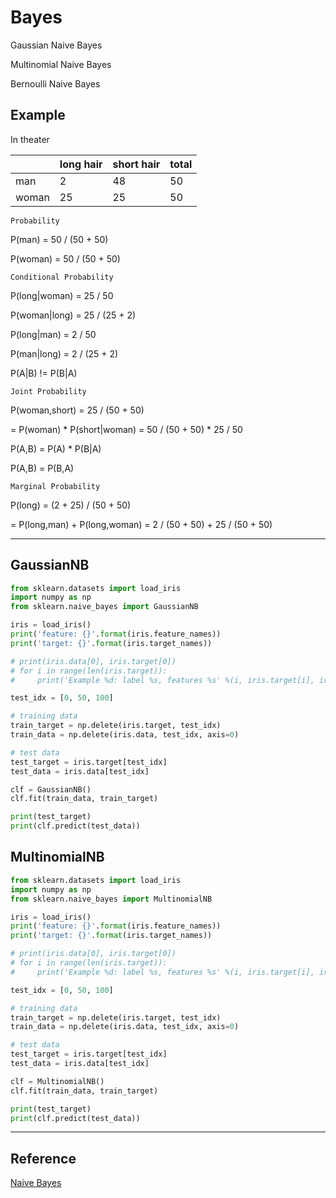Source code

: # Bayes

Gaussian Naive Bayes

Multinomial Naive Bayes

Bernoulli Naive Bayes

## Example

In theater

|         | long hair     | short hair  | total |
| ------- | ------------- | ----------- | ----- |
| man     | 2             | 48          | 50    |
| woman   | 25            | 25          | 50    |

`Probability`

P(man) = 50 / (50 + 50)

P(woman) = 50 / (50 + 50)

`Conditional Probability`

P(long|woman) = 25 / 50

P(woman|long) = 25 / (25 + 2)

P(long|man) = 2 / 50

P(man|long) = 2 / (25 + 2)

P(A|B) != P(B|A)

`Joint Probability`

P(woman,short) = 25 / (50 + 50)

= P(woman) * P(short|woman) = 50 / (50 + 50) * 25 / 50

P(A,B) = P(A) * P(B|A)

P(A,B) = P(B,A)

`Marginal Probability`

P(long) = (2 + 25) / (50 + 50)

= P(long,man) + P(long,woman) = 2 / (50 + 50) + 25 / (50 + 50)

---

## GaussianNB

```python
from sklearn.datasets import load_iris
import numpy as np
from sklearn.naive_bayes import GaussianNB

iris = load_iris()
print('feature: {}'.format(iris.feature_names))
print('target: {}'.format(iris.target_names))

# print(iris.data[0], iris.target[0])
# for i in range(len(iris.target)):
#     print('Example %d: label %s, features %s' %(i, iris.target[i], iris.data[i]))

test_idx = [0, 50, 100]

# training data
train_target = np.delete(iris.target, test_idx)
train_data = np.delete(iris.data, test_idx, axis=0)

# test data
test_target = iris.target[test_idx]
test_data = iris.data[test_idx]

clf = GaussianNB()
clf.fit(train_data, train_target)

print(test_target)
print(clf.predict(test_data))
```

## MultinomialNB

```python
from sklearn.datasets import load_iris
import numpy as np
from sklearn.naive_bayes import MultinomialNB

iris = load_iris()
print('feature: {}'.format(iris.feature_names))
print('target: {}'.format(iris.target_names))

# print(iris.data[0], iris.target[0])
# for i in range(len(iris.target)):
#     print('Example %d: label %s, features %s' %(i, iris.target[i], iris.data[i]))

test_idx = [0, 50, 100]

# training data
train_target = np.delete(iris.target, test_idx)
train_data = np.delete(iris.data, test_idx, axis=0)

# test data
test_target = iris.target[test_idx]
test_data = iris.data[test_idx]

clf = MultinomialNB()
clf.fit(train_data, train_target)

print(test_target)
print(clf.predict(test_data))
```

---

## Reference
[Naive Bayes](http://scikit-learn.org/stable/modules/naive_bayes.html)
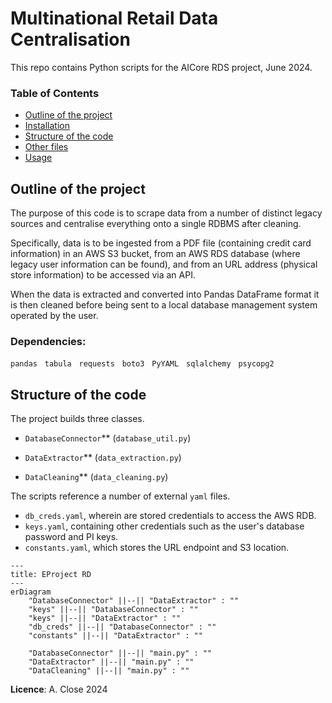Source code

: # Multinational Retail Data Centralisation

This repo contains Python scripts for the AICore RDS project, June 2024.

### Table of Contents

* [Outline of the project](#outline-of-the-project)
* [Installation](#installations-needed)
* [Structure of the code](#structure-of-the-code)
* [Other files](#other-files)
* [Usage](#usage)

## Outline of the project

The purpose of this code is to scrape data from a number of distinct legacy sources and centralise everything onto a single RDBMS after cleaning.

Specifically, data is to be ingested from a PDF file (containing credit card information) in an AWS S3 bucket, from an AWS RDS database (where legacy user information can be found), and from an URL address (physical store information) to be accessed via an API.

When the data is extracted and converted into Pandas DataFrame format it is then cleaned before being sent to a local database management system operated by the user.



### Dependencies: 

`pandas`
&nbsp; `tabula`
&nbsp; `requests`
&nbsp; `boto3`
&nbsp; `PyYAML`
&nbsp; `sqlalchemy`
&nbsp; `psycopg2`

## Structure of the code

The project builds three classes.

* `DatabaseConnector`** (`database_util.py`)

* `DataExtractor`** (`data_extraction.py`)

* `DataCleaning`** (`data_cleaning.py`) 

The scripts reference a number of external `yaml` files.

* `db_creds.yaml`, wherein are stored credentials to access the AWS RDB.
* `keys.yaml`, containing other credentials such as the user's database password and PI keys.
* `constants.yaml`, which stores the URL endpoint and S3 location. 

```mermaid
---
title: EProject RD
---
erDiagram
    "DatabaseConnector" ||--|| "DataExtractor" : ""
    "keys" ||--|| "DatabaseConnector" : ""
    "keys" ||--|| "DataExtractor" : ""
    "db_creds" ||--|| "DatabaseConnector" : ""
    "constants" ||--|| "DataExtractor" : ""

    "DatabaseConnector" ||--|| "main.py" : ""
    "DataExtractor" ||--|| "main.py" : ""
    "DataCleaning" ||--|| "main.py" : "" 
```


**Licence**: A. Close 2024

------------------------------------

== Work to be completed ==
With the pictures set aside, repeat every entry above exactly.

== Answer to the problem ==
Source code

: # Bayes

Gaussian Naive Bayes

Multinomial Naive Bayes

Bernoulli Naive Bayes

## Example

In theater

|         | long hair     | short hair  | total |
| ------- | ------------- | ----------- | ----- |
| man     | 2             | 48          | 50    |
| woman   | 25            | 25          | 50    |

`Probability`

P(man) = 50 / (50 + 50)

P(woman) = 50 / (50 + 50)

`Conditional Probability`

P(long|woman) = 25 / 50

P(woman|long) = 25 / (25 + 2)

P(long|man) = 2 / 50

P(man|long) = 2 / (25 + 2)

P(A|B) != P(B|A)

`Joint Probability`

P(woman,short) = 25 / (50 + 50)

= P(woman) * P(short|woman) = 50 / (50 + 50) * 25 / 50

P(A,B) = P(A) * P(B|A)

P(A,B) = P(B,A)

`Marginal Probability`

P(long) = (2 + 25) / (50 + 50)

= P(long,man) + P(long,woman) = 2 / (50 + 50) + 25 / (50 + 50)

---

## GaussianNB

```python
from sklearn.datasets import load_iris
import numpy as np
from sklearn.naive_bayes import GaussianNB

iris = load_iris()
print('feature: {}'.format(iris.feature_names))
print('target: {}'.format(iris.target_names))

# print(iris.data[0], iris.target[0])
# for i in range(len(iris.target)):
#     print('Example %d: label %s, features %s' %(i, iris.target[i], iris.data[i]))

test_idx = [0, 50, 100]

# training data
train_target = np.delete(iris.target, test_idx)
train_data = np.delete(iris.data, test_idx, axis=0)

# test data
test_target = iris.target[test_idx]
test_data = iris.data[test_idx]

clf = GaussianNB()
clf.fit(train_data, train_target)

print(test_target)
print(clf.predict(test_data))
```

## MultinomialNB

```python
from sklearn.datasets import load_iris
import numpy as np
from sklearn.naive_bayes import MultinomialNB

iris = load_iris()
print('feature: {}'.format(iris.feature_names))
print('target: {}'.format(iris.target_names))

# print(iris.data[0], iris.target[0])
# for i in range(len(iris.target)):
#     print('Example %d: label %s, features %s' %(i, iris.target[i], iris.data[i]))

test_idx = [0, 50, 100]

# training data
train_target = np.delete(iris.target, test_idx)
train_data = np.delete(iris.data, test_idx, axis=0)

# test data
test_target = iris.target[test_idx]
test_data = iris.data[test_idx]

clf = MultinomialNB()
clf.fit(train_data, train_target)

print(test_target)
print(clf.predict(test_data))
```

---

## Reference
[Naive Bayes](http://scikit-learn.org/stable/modules/naive_bayes.html)
Source code

: # Multinational Retail Data Centralisation

This repo contains Python scripts for the AICore RDS project, June 2024.

### Table of Contents

* [Outline of the project](#outline-of-the-project)
* [Installation](#installations-needed)
* [Structure of the code](#structure-of-the-code)
* [Other files](#other-files)
* [Usage](#usage)

## Outline of the project

The purpose of this code is to scrape data from a number of distinct legacy sources and centralise everything onto a single RDBMS after cleaning.

Specifically, data is to be ingested from a PDF file (containing credit card information) in an AWS S3 bucket, from an AWS RDS database (where legacy user information can be found), and from an URL address (physical store information) to be accessed via an API.

When the data is extracted and converted into Pandas DataFrame format it is then cleaned before being sent to a local database management system operated by the user.



### Dependencies: 

`pandas`
&nbsp; `tabula`
&nbsp; `requests`
&nbsp; `boto3`
&nbsp; `PyYAML`
&nbsp; `sqlalchemy`
&nbsp; `psycopg2`

## Structure of the code

The project builds three classes.

* `DatabaseConnector`** (`database_util.py`)

* `DataExtractor`** (`data_extraction.py`)

* `DataCleaning`** (`data_cleaning.py`) 

The scripts reference a number of external `yaml` files.

* `db_creds.yaml`, wherein are stored credentials to access the AWS RDB.
* `keys.yaml`, containing other credentials such as the user's database password and PI keys.
* `constants.yaml`, which stores the URL endpoint and S3 location. 

```mermaid
---
title: EProject RD
---
erDiagram
    "DatabaseConnector" ||--|| "DataExtractor" : ""
    "keys" ||--|| "DatabaseConnector" : ""
    "keys" ||--|| "DataExtractor" : ""
    "db_creds" ||--|| "DatabaseConnector" : ""
    "constants" ||--|| "DataExtractor" : ""

    "DatabaseConnector" ||--|| "main.py" : ""
    "DataExtractor" ||--|| "main.py" : ""
    "DataCleaning" ||--|| "main.py" : "" 
```


**Licence**: A. Close 2024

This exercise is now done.